-- Exercise material follows --

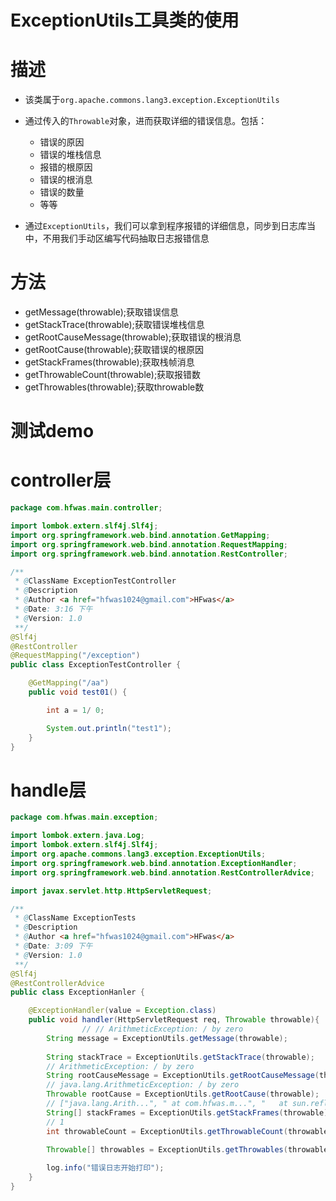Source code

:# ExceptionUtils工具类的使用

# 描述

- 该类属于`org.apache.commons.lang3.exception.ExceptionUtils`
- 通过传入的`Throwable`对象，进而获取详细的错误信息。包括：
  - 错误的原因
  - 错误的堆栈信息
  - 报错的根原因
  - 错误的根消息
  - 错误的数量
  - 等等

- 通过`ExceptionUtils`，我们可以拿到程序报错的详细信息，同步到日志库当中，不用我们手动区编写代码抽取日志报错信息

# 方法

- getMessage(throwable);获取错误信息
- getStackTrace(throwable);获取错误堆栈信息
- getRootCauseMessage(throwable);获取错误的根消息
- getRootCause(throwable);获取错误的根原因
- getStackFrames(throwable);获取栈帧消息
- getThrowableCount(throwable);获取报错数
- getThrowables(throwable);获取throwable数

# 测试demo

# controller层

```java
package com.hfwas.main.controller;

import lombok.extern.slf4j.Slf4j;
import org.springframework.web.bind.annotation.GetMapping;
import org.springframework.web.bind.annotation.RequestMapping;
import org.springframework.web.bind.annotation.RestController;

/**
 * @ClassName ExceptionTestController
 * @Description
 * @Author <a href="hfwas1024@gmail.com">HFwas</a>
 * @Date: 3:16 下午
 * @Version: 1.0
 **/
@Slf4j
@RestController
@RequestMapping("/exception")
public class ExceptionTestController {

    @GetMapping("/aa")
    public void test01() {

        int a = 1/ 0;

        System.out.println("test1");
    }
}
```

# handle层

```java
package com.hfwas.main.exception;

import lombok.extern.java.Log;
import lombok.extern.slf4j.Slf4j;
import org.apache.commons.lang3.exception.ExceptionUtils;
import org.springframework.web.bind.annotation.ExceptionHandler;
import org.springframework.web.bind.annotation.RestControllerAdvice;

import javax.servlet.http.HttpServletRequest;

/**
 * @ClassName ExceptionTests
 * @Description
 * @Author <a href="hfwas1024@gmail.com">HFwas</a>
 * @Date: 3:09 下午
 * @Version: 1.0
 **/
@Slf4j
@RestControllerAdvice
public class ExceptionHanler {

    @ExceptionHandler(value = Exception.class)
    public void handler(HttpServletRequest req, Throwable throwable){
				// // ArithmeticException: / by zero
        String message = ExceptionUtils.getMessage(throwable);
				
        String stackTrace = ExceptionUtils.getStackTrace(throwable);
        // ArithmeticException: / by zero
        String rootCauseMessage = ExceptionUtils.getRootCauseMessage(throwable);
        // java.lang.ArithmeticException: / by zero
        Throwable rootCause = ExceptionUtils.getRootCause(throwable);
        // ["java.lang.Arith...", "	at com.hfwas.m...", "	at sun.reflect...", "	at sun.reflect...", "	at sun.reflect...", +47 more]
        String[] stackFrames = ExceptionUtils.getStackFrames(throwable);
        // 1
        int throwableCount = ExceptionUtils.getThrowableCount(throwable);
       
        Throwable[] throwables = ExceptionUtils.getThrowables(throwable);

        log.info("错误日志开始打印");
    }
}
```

-- Exercise material concluded --
-- Exercise material follows --

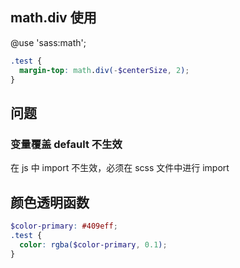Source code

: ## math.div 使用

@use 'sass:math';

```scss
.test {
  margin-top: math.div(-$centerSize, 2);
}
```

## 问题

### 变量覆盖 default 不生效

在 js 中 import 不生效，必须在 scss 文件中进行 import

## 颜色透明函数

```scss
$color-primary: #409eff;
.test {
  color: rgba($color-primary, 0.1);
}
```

-- Exercise material concluded --
-- Exercise material follows --

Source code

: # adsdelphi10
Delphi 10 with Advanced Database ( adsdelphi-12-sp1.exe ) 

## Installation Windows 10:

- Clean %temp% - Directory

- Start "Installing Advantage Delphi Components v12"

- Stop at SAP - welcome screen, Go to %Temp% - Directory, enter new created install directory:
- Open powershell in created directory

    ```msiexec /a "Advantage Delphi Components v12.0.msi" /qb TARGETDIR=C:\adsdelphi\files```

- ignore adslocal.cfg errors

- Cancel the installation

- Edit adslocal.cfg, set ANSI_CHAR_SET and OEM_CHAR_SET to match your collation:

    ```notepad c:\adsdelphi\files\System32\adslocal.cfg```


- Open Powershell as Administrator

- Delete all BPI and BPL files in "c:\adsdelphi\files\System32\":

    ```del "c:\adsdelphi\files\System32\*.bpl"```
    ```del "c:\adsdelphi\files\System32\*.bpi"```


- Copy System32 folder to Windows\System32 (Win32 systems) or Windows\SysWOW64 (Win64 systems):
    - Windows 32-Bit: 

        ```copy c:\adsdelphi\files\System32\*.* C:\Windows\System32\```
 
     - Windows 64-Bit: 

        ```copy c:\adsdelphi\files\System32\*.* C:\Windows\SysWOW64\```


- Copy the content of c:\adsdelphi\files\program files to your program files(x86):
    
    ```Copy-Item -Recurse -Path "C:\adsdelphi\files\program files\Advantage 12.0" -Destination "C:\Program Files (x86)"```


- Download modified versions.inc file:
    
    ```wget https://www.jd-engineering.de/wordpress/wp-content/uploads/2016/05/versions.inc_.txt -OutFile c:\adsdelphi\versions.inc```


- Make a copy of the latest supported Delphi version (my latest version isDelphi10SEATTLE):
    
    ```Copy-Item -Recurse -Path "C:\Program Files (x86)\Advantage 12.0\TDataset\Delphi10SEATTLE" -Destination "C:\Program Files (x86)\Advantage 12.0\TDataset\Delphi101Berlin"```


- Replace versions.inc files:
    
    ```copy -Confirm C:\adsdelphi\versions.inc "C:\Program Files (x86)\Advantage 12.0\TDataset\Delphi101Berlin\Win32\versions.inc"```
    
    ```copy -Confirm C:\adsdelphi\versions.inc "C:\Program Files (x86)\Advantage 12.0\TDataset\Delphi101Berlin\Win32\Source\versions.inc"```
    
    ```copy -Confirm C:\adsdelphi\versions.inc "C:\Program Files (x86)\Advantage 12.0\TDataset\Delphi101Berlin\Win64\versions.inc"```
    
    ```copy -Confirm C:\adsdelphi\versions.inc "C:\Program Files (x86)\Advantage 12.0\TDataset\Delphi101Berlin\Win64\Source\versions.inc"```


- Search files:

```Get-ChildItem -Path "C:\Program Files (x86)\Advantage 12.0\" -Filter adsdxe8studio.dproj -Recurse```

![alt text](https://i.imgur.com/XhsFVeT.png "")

-- Exercise material concluded --

Task instructions: Would you filter the entries above and keep each line that has the word "RequestMapping"?

Your response:
import org.springframework.web.bind.annotation.RequestMapping;
@RequestMapping("/exception")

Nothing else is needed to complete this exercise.